A new bug, dubbed "Shellshock," came to light last
week. According to the U.S. Department of Homeland Security,
"[t]his vulnerability is classified by industry standards as
'High' impact with CVSS Impact Subscore 10 and
'Low' on complexity, which means it takes little skill to
perform." In other words, it is easy to use, yet capable of
devastating impact.
Originally assigned designation CVE-2014-6271, and then later
CVE-2014-7169, the critical vulnerability potentially enables
remote takeover of any Linux, Unix, or Mac OS X system, meaning
that the vulnerability may be exploited from outside company
networks by remote actors. This vulnerability is problematic for
two primary reasons: (i) the vulnerability itself is easy to use,
and (ii) susceptible operating systems are widespread. In practical
terms, Shellshock may affect more than half a million machines
worldwide.
A hacker who takes advantage of Shellshock could download and
install malware; delete, modify, or steal information; obtain
administrative access; and disable systems. Researchers are
suggesting that Shellshock is "wormable," meaning that a
hacker could load a self-replicating worm onto a few systems that
can replicate across the internet. Such worms could be used as a
payload delivery mechanism for installing malware and remote access
capabilities onto corporate web servers, enabling the hacker's
subsequent and unhindered access to corporate data.

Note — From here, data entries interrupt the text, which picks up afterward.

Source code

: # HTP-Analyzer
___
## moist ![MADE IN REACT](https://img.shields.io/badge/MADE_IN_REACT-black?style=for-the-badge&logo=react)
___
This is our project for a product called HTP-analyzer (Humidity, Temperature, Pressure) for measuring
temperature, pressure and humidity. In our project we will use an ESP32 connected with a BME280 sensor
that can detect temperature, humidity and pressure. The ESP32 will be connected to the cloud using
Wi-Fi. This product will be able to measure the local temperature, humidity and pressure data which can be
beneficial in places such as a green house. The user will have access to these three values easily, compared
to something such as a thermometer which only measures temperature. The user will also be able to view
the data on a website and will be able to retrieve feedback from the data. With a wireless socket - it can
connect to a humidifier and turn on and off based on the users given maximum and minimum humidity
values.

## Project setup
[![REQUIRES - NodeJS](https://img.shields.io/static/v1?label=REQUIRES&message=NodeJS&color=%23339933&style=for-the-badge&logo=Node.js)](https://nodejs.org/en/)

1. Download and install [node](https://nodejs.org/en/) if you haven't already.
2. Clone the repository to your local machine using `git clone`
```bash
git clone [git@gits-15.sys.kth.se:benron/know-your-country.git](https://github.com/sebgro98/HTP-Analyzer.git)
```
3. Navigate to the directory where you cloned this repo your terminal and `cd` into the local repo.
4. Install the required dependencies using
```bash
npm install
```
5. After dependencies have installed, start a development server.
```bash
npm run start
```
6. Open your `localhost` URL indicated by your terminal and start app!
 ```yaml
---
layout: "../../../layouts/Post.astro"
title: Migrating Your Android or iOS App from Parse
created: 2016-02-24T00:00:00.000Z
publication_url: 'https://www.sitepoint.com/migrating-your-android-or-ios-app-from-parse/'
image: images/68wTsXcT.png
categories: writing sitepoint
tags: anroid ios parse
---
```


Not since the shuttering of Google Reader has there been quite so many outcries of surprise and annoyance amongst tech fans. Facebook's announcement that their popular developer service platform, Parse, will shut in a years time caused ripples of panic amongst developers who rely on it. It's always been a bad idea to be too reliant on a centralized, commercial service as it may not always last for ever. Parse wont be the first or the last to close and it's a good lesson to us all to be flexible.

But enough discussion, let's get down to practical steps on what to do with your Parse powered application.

Shellshock may affect network equipment and embedded devices such
as routers, firewalls, and wireless access points. It also affects
versions of vulnerable operating systems dating back at least 25
years. "Legacy" computer systems, which are often rarely
updated out of fear of harming the system, therefore may be
particularly vulnerable. Shellshock also affects every-day consumer
devices like home wireless routers, cell phones, and
"internet-of-things" devices that may not receive update
patches with sufficient frequency, if ever. And in some devices,
the vulnerable software is embedded in a manner that renders the
software incapable of receiving patches to eliminate the
vulnerability.
What to Do?
Companies can take certain technical steps to mitigate any related harm and potential liabilities. A patch has been released for many versions of Linux systems that addresses the vulnerability, and additional patches should be released in the coming days. The Linux patch is not perfect, but it does make exploiting the vulnerability more difficult. Alvarez & Marsal Global Forensic and Dispute Services, LLC, a leading global professional services firm, recommend the following:
- Companies should apply the Linux patch (or patches for other systems affected by this vulnerability) immediately and give priority to servers that are internet-facing and that accept input from remote users.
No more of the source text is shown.